Ömer KADİROĞLU
Kıbrıs Türkünü yok olmaktan kurtaran 20 Temmuz Birinci Barış harekatı ile 14 Ağustos İkinci Barış Harekatı’na katılanlar ve o günleri yaşayanlar anılarını Diyalog’a anlattı.
Özgürlüğü kazanmanın kolay olmadığını belirten eski mücahitler “Mücahit ve Mehmetçik el ele vermeseydi bu günleri görmezdik” dedi.
İşte onların anıları:
Ali Bozdağlı (Emekli Yüzbaşı)
“20 Temmuz Barış Harekâtı döneminde Boğaz Sancağının karargâh bölük komutanıydım. 19 Temmuz 1974 akşamı saat 22.30 sıralarında sancaktarımız tabur komutanlarını ve sancağa bağlı bölük komutanlarını makamına çağırdı ve ertesi gün Türkiye’nin adaya müdahale edeceğinden bahsetti.
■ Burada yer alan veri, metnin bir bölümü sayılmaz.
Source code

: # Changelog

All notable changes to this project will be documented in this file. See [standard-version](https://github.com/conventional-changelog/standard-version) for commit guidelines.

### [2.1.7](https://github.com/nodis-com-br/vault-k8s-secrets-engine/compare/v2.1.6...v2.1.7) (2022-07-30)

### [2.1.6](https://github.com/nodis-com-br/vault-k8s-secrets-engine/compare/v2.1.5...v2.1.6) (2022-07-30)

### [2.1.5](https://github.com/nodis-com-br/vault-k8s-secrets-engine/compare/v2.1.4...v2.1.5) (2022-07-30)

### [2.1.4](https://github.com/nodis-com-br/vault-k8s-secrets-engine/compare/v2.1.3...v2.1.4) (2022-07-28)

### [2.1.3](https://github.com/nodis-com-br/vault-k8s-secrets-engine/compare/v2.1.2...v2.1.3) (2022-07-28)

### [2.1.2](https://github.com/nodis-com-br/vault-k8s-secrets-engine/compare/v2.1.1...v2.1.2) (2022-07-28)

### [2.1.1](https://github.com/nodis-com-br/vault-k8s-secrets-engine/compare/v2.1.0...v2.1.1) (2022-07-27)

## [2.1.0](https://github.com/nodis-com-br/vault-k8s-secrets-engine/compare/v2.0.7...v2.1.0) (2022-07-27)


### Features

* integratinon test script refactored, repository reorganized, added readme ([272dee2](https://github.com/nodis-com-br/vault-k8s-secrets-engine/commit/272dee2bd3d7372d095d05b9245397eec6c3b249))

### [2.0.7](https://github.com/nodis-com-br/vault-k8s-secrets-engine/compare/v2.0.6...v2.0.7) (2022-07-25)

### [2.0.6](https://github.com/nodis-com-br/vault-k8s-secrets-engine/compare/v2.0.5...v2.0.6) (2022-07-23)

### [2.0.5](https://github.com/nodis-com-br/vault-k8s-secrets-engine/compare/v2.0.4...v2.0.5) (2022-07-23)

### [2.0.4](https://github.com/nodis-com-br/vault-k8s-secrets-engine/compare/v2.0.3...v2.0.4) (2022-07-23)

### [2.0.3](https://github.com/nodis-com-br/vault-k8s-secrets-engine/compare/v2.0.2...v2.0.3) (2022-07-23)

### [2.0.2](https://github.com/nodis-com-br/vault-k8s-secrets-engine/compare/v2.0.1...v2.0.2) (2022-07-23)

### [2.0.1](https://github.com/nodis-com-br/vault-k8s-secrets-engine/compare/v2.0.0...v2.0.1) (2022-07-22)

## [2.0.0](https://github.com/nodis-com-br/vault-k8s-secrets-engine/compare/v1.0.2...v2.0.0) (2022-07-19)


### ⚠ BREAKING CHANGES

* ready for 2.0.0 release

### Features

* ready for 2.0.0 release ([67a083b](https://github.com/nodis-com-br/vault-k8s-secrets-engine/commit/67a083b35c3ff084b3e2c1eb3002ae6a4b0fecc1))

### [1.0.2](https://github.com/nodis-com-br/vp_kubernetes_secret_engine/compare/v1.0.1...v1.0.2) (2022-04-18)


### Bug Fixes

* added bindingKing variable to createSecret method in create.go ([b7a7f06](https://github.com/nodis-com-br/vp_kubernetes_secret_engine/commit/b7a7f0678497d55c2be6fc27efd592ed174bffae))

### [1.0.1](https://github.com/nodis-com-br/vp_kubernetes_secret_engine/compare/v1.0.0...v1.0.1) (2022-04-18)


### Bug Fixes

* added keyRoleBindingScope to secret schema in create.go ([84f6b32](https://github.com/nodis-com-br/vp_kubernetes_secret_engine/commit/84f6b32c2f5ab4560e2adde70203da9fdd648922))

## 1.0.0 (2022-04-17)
Biz Kıbrıslı arkadaşlar daha önce de böyle durumların çok olduğunu ancak gerçekleşmediğini biliyorduk. Sancaktarımız bize ciddi bir karar alındığını ve Türkiye’nin adaya müdahale edeceğini yineledi. Karagah bölük komutanı olduğum için bana Kırnı (Pınarbaşı) havaalanı yakınında paraşütlerin atılacağı yere sermem için tanıtma bezleri verildi. Toplantı sonrasında Kırnı uçak alanı yanında gerekli tüm tedbirlerimizi aldık. Bölgedeki çalışmalarımız tamamlanınca bir süre sonra bölgeye paraşütçülerin atılmaya başlandığını gördük. O anları gözlerimiz dolu dolu izledik. Adaya inen askerlerimizle kucaklaştıktan sonra mücadelemiz daha ciddi bir şekilde devam etti. Gündüz Boğaz sancağında olay pek fazla yaşanmadı. Gece saatlerinde sancağa dört bir yandan ateş açıldı Rumlar tarafından. Bir süre mücadele edildikten sonra Rumları geri püskürttük. Şimdiki gençlere nasihatimdir bu topraklara sahip çıksınlar. Büyüklerine sorarak nereden nereye nasıl bir mücadele ile gelindiğini öğrensinler ve bu toprakları benimseyerek korusunlar”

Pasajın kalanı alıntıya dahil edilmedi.